Film Review: The Guilt TripLa Streisand is better than she's been in a while, but that's not enough to recommend this too thinly scripted, facilely titled would-be audience pleaser.
In what must be deemed as one of the most courageously optimistic decisions ever, hapless scientific inventor Andy Brewster (Seth Rogen) plans a week-long road trip with his controlling, ever-interfering mother, Joyce (Barbra Streisand), from New York to San Francisco. Ostensibly a business errand, with Andy hawking his invention, an eco-friendly cleaning product called Scioclean, to various big store chains, it is actually a secret mission. Joyce, a widow, had a pre-marriage love affair with a man Andy discovers is living in San Francisco, unmarried. Wanting his widowed mom to finally get a man in her life, as well as a life of her own, apart from calling him 20 times a day, Andy seeks to reunite them.
The reason for any real interest in The Guilt Trip is, of course, Streisand, and it’s nice to report that she looks miraculously un-aged and gives the best, most relaxed performance she has in years. Her Joyce could almost be a slightly mellowed middle-aged version of the screwballs she played in What’s Up, Doc? and The Owl and the Pussycat, with her amusing obsessions over food, bargains, sanitary conditions (using a “purse hook” to keep her bag from touching the floor in public places) and the eternally single state of her beloved, skittish son. It’s a tribute to Streisand that, even after an almost complete lifetime living in the lap of superstar luxury, she manages to be convincing as a suburban biddy who pulls out a coupon at a car rental.
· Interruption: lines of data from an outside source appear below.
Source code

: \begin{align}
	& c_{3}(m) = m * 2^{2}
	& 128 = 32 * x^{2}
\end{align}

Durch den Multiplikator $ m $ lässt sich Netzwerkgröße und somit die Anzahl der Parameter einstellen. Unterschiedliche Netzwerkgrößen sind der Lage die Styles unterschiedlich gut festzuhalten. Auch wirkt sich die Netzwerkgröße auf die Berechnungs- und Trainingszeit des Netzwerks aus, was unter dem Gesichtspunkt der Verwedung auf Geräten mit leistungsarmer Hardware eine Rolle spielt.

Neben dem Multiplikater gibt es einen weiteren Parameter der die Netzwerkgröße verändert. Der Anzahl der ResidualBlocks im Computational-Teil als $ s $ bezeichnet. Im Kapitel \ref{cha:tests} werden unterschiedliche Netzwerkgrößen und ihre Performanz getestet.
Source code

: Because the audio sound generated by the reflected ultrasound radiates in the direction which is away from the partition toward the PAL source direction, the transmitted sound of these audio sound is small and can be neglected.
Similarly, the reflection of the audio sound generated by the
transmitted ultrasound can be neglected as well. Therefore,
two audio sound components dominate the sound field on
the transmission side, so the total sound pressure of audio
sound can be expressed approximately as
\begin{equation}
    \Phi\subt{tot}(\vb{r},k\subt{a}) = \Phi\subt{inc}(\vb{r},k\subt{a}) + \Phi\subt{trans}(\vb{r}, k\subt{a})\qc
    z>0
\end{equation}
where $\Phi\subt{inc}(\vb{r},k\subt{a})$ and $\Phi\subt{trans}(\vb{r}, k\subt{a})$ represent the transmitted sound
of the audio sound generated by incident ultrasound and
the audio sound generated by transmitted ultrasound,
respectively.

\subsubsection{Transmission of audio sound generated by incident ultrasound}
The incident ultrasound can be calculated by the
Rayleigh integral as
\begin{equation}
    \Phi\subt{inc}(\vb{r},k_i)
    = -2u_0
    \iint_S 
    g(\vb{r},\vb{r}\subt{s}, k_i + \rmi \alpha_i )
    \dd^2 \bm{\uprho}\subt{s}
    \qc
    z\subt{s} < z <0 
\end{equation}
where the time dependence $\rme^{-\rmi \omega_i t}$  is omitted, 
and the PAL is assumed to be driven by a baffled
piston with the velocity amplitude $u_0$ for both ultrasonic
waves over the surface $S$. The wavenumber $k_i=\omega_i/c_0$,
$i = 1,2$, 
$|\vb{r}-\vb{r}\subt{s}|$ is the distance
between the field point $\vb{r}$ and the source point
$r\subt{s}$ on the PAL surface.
Although one can still bemoan the trajectory of a once dazzling, multi-talented career now relegated to clichéd castrating mother roles and woozily self-satisfied recordings of standards, her gentle eccentricities provide many a chuckle initially and put you in a frame of mind to enjoy the film.
The problem is there’s just not enough film to enjoy. Dan Fogelman’s too-predictably winsome script is thin to the point of malnutrition and could have maybe gone through some rewrites to add some interesting layers. Albert Brooks’ Mother was also very lightweight stuff, but almost seems a model of insightful depth by comparison. Anne Fletcher’s direction is pure uninspired adequacy.
Rogen has very little to play except exasperation with Mama and flop-sweat desperation when cluelessly pitching his wares in boardroom scenes which become very repetitive. You’d definitely like to see more of what makes him tick, and although Rogen, perhaps in deference to his fabled co-star, gives an appealingly self-effacing performance, sparked with his trademark expert waffling-reaction ad-libs, more of the sneaky-nasty humor he’s capable of would have been welcome here. Funny performers like Nora Dunn, Kathy Najimy, Miriam Margolyes, Ari Graynor and Adam Scott seemingly have mere seconds to make any kind of minor comic impact.
The Brewsters have a plethora of wacky encounters with a hobo hitchhiker, a stripper who’s a wiz at car repair, a drunken bar brawler and a gallant possible swain for Joyce who meets her at a—rather forced—restaurant eating challenge in Texas, but they mostly feel like slapped-on divertissements to the central woman-and-son conflict and not organically humorous. In a particularly contrived moment, the two seek refuge in a snowstorm at the home of Andy’s erstwhile girlfriend, where certain deep truths are revealed.
There’s an end-credit sequence which ironically contains perhaps more funny moments than there are in the entire rest of the film, consisting of not so much outtakes as edited footage of many of these encounters. You wonder why more of them weren’t included in the film’s official duration, as they definitely would have helped conceal the sentimental sketchiness of the whole thing.